Manley Credits UWI with Fostering Regional Integration over Seven Decades

Manley Credits UWI with Fostering Regional Integration over Seven Decades

Honorary Graduand Ms Rachel Manley addressing the annual UWI graduation ceremony for students in the faculties of Humanities and Education, and Science and Technology on November 3, 2023. This was one of four ceremonies held over two days for the graduating class of 2023.

Honorary Graduand Ms Rachel Manley has lauded The UWI, which is this year celebrating its 75th anniversary, for fostering and nurturing regional integration over the decades.

"In these insecure times in our world where truth lies precariously in the balance, this institution has survived [as] a landmark on the minds of all who learned here, guiding us with the certainty of who we are, and the truth of what we know,” Manley said, adding that The UWI “is a compass for us not to lose our way".  She was speaking last Friday shortly after she was conferred with the Honorary Degree of Doctor of Laws (LLD) at The UWI annual graduation ceremony for students in the faculties of Humanities and Education, and Science and Technology.
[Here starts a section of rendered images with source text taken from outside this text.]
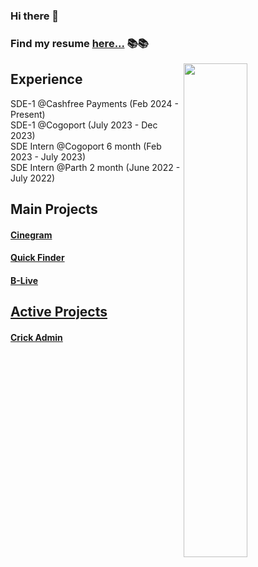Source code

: ### Hi there 👋 
### Find my resume  <a href="https://drive.google.com/file/d/16_sK6Zdw4_b_wJVwlm5YVHaCOEBVewCz/view?usp=drive_link"> here...</a> 📚📚
   <span>
    <img align="right" width="45%" src="https://github-contribution-stats.vercel.app/api/?username=ankitkumar1578114">
   </span>
    <h2>
      Experience
    </h2> 
     SDE-1 @Cashfree Payments (Feb 2024 - Present)<br/>
     SDE-1 @Cogoport (July 2023 - Dec 2023)<br/>
     SDE Intern @Cogoport 6 month (Feb 2023 - July 2023)<br/>
     SDE Intern @Parth 2 month (June 2022 - July 2022)
    <h2>
      Main Projects
    </h2> 
    <h4> <a href="https://github.com/ankitkumar1578114/Cinegram">Cinegram </a></h4>
    <h4> <a href="https://github.com/NITP-Web-Developer/Quick-Finder-Frontend">Quick Finder</a> </h4>
    <h4> <a href="https://github.com/ankitkumar1578114/B-LIVE">B-Live</h4>

   <h2>
      Active Projects
    </h2>
   <h4> <a href="https://github.com/ankitkumar1578114/crick-admin-frontend">Crick Admin </a></h4>
</div>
Manley got her first real taste of regional integration when she enroled in a Bachelor of Arts degree programme at The UWI, Mona Campus. “When I first arrived here at The UWI in 1966, I felt like I entered Norman Manley’s head, his heart and soul. It was as though I became an actor in my grandfather’s dream of a regional Caribbean Federation,” she remarked. 

 At Mona, Manley interacted with fellow Caribbean students from places with names she thought were exotic when her grandfather had highlighted them on hurricane maps when she was a child.  They came from islands such as “Grenada, Antigua, Barbados, Trinidad and Tobago, Monserrat, St Vincent, St Lucia, St Kitts, Nevis, Anguilla, and little Barbuda”. She noted that they all spoke the common inherited British English, but each islander had their own dialect, accent, inflection and individual interpretation.

For Manley, The UWI became the place where Caribbean scholars came to work, play, embrace cultures, forge lasting friendships, and develop common goals. "Here at UWI, Calypso met ska, doubles met flying fish, Barbadians dated Jamaicans, Trinidadians and Antiguans and, so, many partnerships created inseparable physical and emotional bonds in their Caribbean children who could claim either island as home,” Manley said.      

Commenting of the recognition from her alma mater, the poet, writer and teacher said: "Remembering my beloved grandparents [Norman and Edna Manley] and my parents [Michael Manley and Jacqueline Kamelard Gill] who believed in me, I accept this high honour with joy, appreciation, and, frankly, astonishment.” 

“I wish my alma mater God's blessings as she continues to inspire all those who pass through her vibrant halls, reflecting what is richest and most powerful about us all – that we are islands in one extraordinary family,” Manley added.